---
name: report-analyzer
description: "Analyze large PDF or PPTX reports (consulting, research, market analysis) and produce a structured summary with key data, insights, and section overview. Trigger this skill when the user mentions: 'analyze report', 'report summary', 'report analysis', 'key takeaways from report', 'break down the report', 'what's in the report', 'summarize the report', 'проанализируй отчёт', 'разбери отчёт', 'summary отчёта', 'ключевые выводы из отчёта', 'что в отчёте', 'краткое содержание отчёта'. Also trigger when a user uploads a PDF or PPTX file and asks to summarize, extract insights, or review it — even if they don't use the exact phrases above. If a large document is uploaded with any request related to understanding its contents, use this skill."
version: 1.0.0
---

# Report Analyzer

Analyzes large reports (PDF, PPTX) and produces a structured summary with key data and insights.

Target audience: product managers, marketers, analysts, finance professionals, C-level executives.

---

## Language Detection

Detect the language from the user's message.

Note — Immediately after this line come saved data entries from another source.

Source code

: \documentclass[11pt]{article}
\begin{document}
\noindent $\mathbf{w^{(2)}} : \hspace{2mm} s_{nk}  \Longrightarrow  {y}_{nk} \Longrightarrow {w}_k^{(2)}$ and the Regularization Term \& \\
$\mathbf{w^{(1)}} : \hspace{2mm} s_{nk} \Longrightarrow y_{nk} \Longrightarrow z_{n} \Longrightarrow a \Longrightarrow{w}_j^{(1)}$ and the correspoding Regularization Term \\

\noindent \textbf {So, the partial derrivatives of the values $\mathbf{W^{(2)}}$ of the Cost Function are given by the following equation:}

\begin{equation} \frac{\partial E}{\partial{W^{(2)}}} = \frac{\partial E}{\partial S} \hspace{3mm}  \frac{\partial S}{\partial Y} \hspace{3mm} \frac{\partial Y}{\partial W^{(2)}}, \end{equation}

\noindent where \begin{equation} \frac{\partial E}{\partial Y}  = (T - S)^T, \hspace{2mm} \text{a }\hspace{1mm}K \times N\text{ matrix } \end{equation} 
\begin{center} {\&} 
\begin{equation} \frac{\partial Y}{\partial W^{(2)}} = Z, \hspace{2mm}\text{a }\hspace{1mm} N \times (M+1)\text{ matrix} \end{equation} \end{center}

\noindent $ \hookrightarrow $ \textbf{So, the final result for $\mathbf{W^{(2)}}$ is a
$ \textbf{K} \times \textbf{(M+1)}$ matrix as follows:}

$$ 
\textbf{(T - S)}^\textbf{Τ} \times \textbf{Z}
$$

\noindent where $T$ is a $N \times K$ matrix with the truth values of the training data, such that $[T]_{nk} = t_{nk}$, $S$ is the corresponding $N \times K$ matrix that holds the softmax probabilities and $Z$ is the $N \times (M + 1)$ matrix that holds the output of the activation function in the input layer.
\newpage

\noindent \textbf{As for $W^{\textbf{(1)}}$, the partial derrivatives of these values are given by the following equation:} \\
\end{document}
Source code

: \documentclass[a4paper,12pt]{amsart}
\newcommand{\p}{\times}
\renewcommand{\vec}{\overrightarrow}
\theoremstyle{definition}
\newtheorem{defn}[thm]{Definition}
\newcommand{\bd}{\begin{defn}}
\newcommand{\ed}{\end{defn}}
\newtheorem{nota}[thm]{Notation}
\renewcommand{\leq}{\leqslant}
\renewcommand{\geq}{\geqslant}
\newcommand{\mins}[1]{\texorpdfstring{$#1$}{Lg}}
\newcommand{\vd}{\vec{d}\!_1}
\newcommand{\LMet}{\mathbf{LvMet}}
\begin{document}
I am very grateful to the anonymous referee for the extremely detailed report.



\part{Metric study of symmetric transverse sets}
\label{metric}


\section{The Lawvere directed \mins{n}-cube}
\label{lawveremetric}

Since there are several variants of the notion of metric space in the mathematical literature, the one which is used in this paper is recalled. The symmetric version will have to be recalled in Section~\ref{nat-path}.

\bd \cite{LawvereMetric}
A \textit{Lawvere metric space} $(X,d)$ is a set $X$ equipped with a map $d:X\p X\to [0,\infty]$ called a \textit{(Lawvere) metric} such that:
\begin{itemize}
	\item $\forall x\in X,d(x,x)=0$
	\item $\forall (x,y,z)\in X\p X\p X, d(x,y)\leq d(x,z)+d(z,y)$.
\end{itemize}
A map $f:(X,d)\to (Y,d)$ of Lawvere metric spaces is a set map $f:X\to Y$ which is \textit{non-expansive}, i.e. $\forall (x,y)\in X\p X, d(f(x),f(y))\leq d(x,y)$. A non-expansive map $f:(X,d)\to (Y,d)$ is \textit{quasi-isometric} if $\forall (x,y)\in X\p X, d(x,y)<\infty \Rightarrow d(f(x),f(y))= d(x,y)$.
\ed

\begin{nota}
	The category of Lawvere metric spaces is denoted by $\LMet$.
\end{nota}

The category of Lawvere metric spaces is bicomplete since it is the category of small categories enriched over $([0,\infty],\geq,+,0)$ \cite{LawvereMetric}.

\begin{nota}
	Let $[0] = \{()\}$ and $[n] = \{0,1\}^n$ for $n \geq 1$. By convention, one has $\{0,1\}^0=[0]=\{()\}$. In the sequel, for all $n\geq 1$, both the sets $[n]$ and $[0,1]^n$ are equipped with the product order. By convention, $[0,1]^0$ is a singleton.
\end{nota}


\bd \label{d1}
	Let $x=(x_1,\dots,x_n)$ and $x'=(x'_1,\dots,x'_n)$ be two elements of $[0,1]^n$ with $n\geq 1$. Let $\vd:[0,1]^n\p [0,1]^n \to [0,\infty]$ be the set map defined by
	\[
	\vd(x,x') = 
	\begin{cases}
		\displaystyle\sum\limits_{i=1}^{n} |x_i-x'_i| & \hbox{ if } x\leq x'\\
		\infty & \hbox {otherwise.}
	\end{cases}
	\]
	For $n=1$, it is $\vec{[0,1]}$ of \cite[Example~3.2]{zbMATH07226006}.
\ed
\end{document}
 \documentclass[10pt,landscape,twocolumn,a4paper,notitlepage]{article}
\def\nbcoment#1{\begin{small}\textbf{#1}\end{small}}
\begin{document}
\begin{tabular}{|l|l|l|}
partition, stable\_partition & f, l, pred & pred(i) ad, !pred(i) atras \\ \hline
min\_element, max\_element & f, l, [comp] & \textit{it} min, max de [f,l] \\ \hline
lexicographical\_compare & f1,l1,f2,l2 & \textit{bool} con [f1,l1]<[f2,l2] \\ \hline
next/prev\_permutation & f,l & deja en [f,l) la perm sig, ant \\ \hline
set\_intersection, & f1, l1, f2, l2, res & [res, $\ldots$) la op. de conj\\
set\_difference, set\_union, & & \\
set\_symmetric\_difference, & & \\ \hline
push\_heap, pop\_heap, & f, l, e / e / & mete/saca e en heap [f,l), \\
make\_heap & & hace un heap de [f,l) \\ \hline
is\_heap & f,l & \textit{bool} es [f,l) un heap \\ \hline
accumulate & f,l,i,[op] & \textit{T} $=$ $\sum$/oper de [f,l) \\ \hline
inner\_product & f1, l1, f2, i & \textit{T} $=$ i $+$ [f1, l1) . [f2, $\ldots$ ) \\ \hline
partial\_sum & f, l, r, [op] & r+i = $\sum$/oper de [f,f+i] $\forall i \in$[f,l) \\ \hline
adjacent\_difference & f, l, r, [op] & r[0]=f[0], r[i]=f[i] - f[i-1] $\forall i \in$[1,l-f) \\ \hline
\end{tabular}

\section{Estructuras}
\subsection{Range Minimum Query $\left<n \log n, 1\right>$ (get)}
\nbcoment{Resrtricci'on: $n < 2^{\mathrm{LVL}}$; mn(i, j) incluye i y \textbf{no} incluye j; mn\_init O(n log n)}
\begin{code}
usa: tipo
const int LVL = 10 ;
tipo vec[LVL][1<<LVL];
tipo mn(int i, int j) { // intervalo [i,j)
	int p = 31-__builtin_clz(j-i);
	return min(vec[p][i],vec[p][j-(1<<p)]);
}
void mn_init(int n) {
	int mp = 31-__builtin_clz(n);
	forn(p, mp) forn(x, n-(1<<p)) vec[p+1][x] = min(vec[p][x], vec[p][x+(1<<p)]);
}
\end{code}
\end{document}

Use that language for all output — the summary document, clarifying questions, and responses. If the user writes in Russian, respond and generate the output in Russian. If in English — in English.

---

## Input

- A PDF or PPTX report file
- The user specifies the file name or path in their message, or uploads the file directly

---

## Output

A structured summary document (up to 1.5 pages) containing:
- Report metadata
- Executive Summary
- Key figures and data
- Key insights
- Report structure

---

## Instructions

### Step 1 — Locate the input file

The user specifies the report file name in their message. Locate the file using this order:

1. Check the current working directory and subdirectories (e.g. `input/` folder or project root)
2. If the user provided a full path — use it directly

**File search:**
```bash
find . -iname "*.pdf" -o -iname "*.pptx" 2>/dev/null
```

**If the file is not found** — ask the user:
> "Please specify the exact file name or path to the report, or upload the file directly. Supported formats: PDF, PPTX."

**If the format is not supported:**
> "This skill works with PDF and PPTX files. Please provide a file in one of these formats."

---

### Step 2 — Ask clarifying questions

Ask the user the following questions before proceeding:

**Question 1:** "What is the analysis focus?"
- General overview
- Numbers and data
- Strategic takeaways
- Everything combined

**Question 2:** "What output file format do you prefer?"
- .md
- .pdf
- .docx

Do not create the output file until both questions are answered.

---

### Step 3 — Read and process the file

**For PDF:**
```python
import pdfplumber

with pdfplumber.open("path/to/file.pdf") as pdf:
    text = ""
    for page in pdf.pages:
        text += page.extract_text() or ""
        # Extract tables
        tables = page.extract_tables()
```

Also extract metadata:
```python
from pypdf import PdfReader
reader = PdfReader("path/to/file.pdf")
meta = reader.metadata
pages_count = len(reader.pages)
```

**For PPTX:**
```bash
python -m markitdown presentation.pptx
```

If text extraction fails (scanned PDF) — use OCR:
```python
import pytesseract
from pdf2image import convert_from_path
images = convert_from_path('file.pdf')
for image in images:
    text += pytesseract.image_to_string(image)
```

---

### Step 4 — Perform analysis

Based on the extracted text, generate content according to the structure below.

**Analysis rules:**
- Extract only facts and data from the report — do not infer or fabricate
- All numbers must be exact — as in the original
- Formulate insights in the third person ("the authors note", "the report indicates")
- If data is contradictory — flag it explicitly
- Output document must not exceed 1.5 pages

**How to identify insights (selection criteria):**

An insight is a statement from the report that meets at least one criterion:

1. **Non-obvious** — the finding contradicts conventional wisdom or expectations ("contrary to popular belief...", "unexpectedly...")
2. **Quantitative shift** — a sharp change in a metric (growth/decline >20%, trend reversal, record)
3. **Causal relationship** — the report explicitly links cause and effect ("X led to Y", "the main driver is Z")
4. **Forecast or warning** — authors make a prediction or flag a risk with specific parameters
5. **Actionability** — a finding that enables a management decision (not just a description of the situation)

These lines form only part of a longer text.